El cine del director catalán Albert Serra siempre ha estado impregnado de un sentido del humor muy agudo y sutil, muy vinculado a la aleatoriedad, a lo burlesco y a lo inesperado. También por ajustarse a los parámetros de lo que la crítica y la teoría han denominado comúnmente ‹slow cinema›, vehiculado en motivos que ha ido incorporando a lo largo de sus películas, como es el del personaje que espera sentado, cual trasunto del propio espectador que está encadenado a los universos heterogéneos que van creciendo en pantalla.
Una película que resume su espíritu de creatividad libérrima es El Senyor ha fet en mi meravelles, una suerte de continuidad de su film Honor de cavalleria que bien podría ejercer de secuela conceptual. Honor de cavalleria, la cinta que catapultó a Albert Serra al reconocimiento internacional, releía el argumento quijotesco a través de la depuración de los espacios y la naturalidad de los actores; sólo necesitó un modesto equipo técnico, el campo abierto y dos actores carismáticos como Lluís Carbó y Lluís Serrat, que interpretaron a Don Quijote y a Sancho respectivamente. En relación a El Senyor ha fet en mi meravelles se trataba de rescatar a estos dos intérpretes no profesionales y recolectar una suerte de piezas audiovisuales con su tiempo propio, para ser enlazadas en un insólito resultado final. Hay tintes de mirada documental, pero también de ficción creada sobre la marcha, como si Serra fuese pensando el cine a la par que practicándolo. Como expresó lúcidamente Chantal Akerman, toda buena ficción tiene un punto de documental y todo buen documental tiene un punto de ficción. El Senyor ha fet en mi meravelles nos deja pasajes tan memorables como el del torero alucinógeno, donde se discute acerca del legado cultural de Salvador Dalí, artista cuya personalidad extravagante anida en las obras del director y que ha ejercido una influencia muy notoria en la construcción de algunos de sus personajes, como el conde de Història de la meva mort. Una discusión que no requiere de ‹planting› narrativo, pues surge de los propios esquemas a los que la película se entrega, sin la obligación de encadenarse a una causalidad impuesta por las convenciones.
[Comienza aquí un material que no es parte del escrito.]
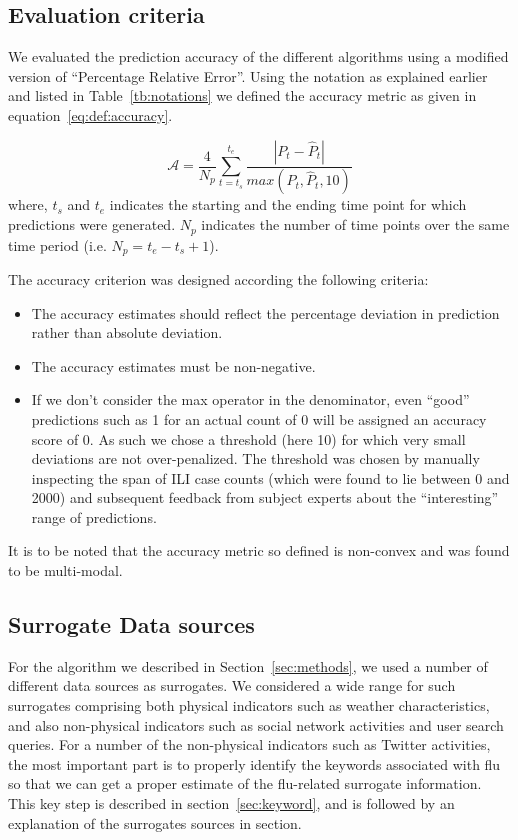 \subsection{Evaluation criteria}
 We evaluated the prediction accuracy of the
different algorithms using a modified version of ``Percentage Relative Error''.
Using the notation as explained earlier and listed in Table~\ref{tb:notations}
we defined the accuracy metric as given in equation~\ref{eq:def:accuracy}.

\begin{equation} 
    \label{eq:def:accuracy} 
    \mathcal{A} = \frac{4}{N_p}\sum \limits_{t=t_s}^{t_e}\frac{|P_t -\hat{P}_t| }{max(P_t, \hat{P}_t, 10)}
\end{equation} 
where, $t_s$ and $t_e$ indicates the starting and the ending
time point for which predictions were generated.  $N_p$ indicates the number of
time points over the same time period (i.e. $N_p = t_e - t_s + 1$). 

The accuracy criterion was designed according the following criteria:
\begin{itemize} 
    \item 
    The accuracy estimates should reflect the percentage
    deviation in prediction rather than absolute deviation. 
\item The accuracy estimates must be non-negative.  \item If we
don't consider the max operator in the denominator, even ``good'' predictions
such as 1 for an actual count of 0 will be assigned an accuracy score of 0. As
such we chose a threshold (here 10) for which very small deviations are not
over-penalized. The threshold was chosen by manually inspecting the span of ILI
case counts (which were found to lie between 0 and 2000) and subsequent
feedback from subject experts about the ``interesting'' range of predictions.
\end{itemize} 
It is to be noted that the accuracy metric so defined is
non-convex and was found to be multi-modal. 


\subsection{Surrogate Data sources}
For the algorithm we described in Section~\ref{sec:methods},
we used a number of different data sources as
surrogates. We considered a wide range for such surrogates comprising both
physical indicators such as weather characteristics, and also non-physical
indicators such as social network activities and user search queries.  For a
number of the non-physical indicators such as Twitter activities, the most
important part is to properly identify the keywords associated with flu so that
we can get a proper estimate of the flu-related surrogate information. This key
step is described in section~\ref{sec:keyword}, and is followed by an
explanation of the surrogates sources in section.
El camino hacia su última obra, Pacifiction, a mi juicio la más fascinante, heteróclita y radical de sus aportaciones, comprende muchos estadios. Es menester hacer hincapié en su ópera prima, Crespià, the Film, not the Village, donde tenemos el enorme placer de asistir a los prolegómenos creativos de Albert Serra. En compañía de actores de los que siempre se ha rodeado, como son el mismo Carbó o Montserrat Triola, filma el pueblo gerundense de Crespià y sus costumbres, en un retrato en clave musical atravesado por una suave tendencia hacia el delirio. La fricción entre las escenas, algunas de ellas bailes comunitarios y otras instantes asociados a lo rutinario —como cuando un personaje expresa sin previo aviso que tiene tortícolis— hacen germinar una aleación rara vez vista en los alvéolos de nuestro cine, históricamente encerrado en narrativas ajustadas a parámetros de género transparentes.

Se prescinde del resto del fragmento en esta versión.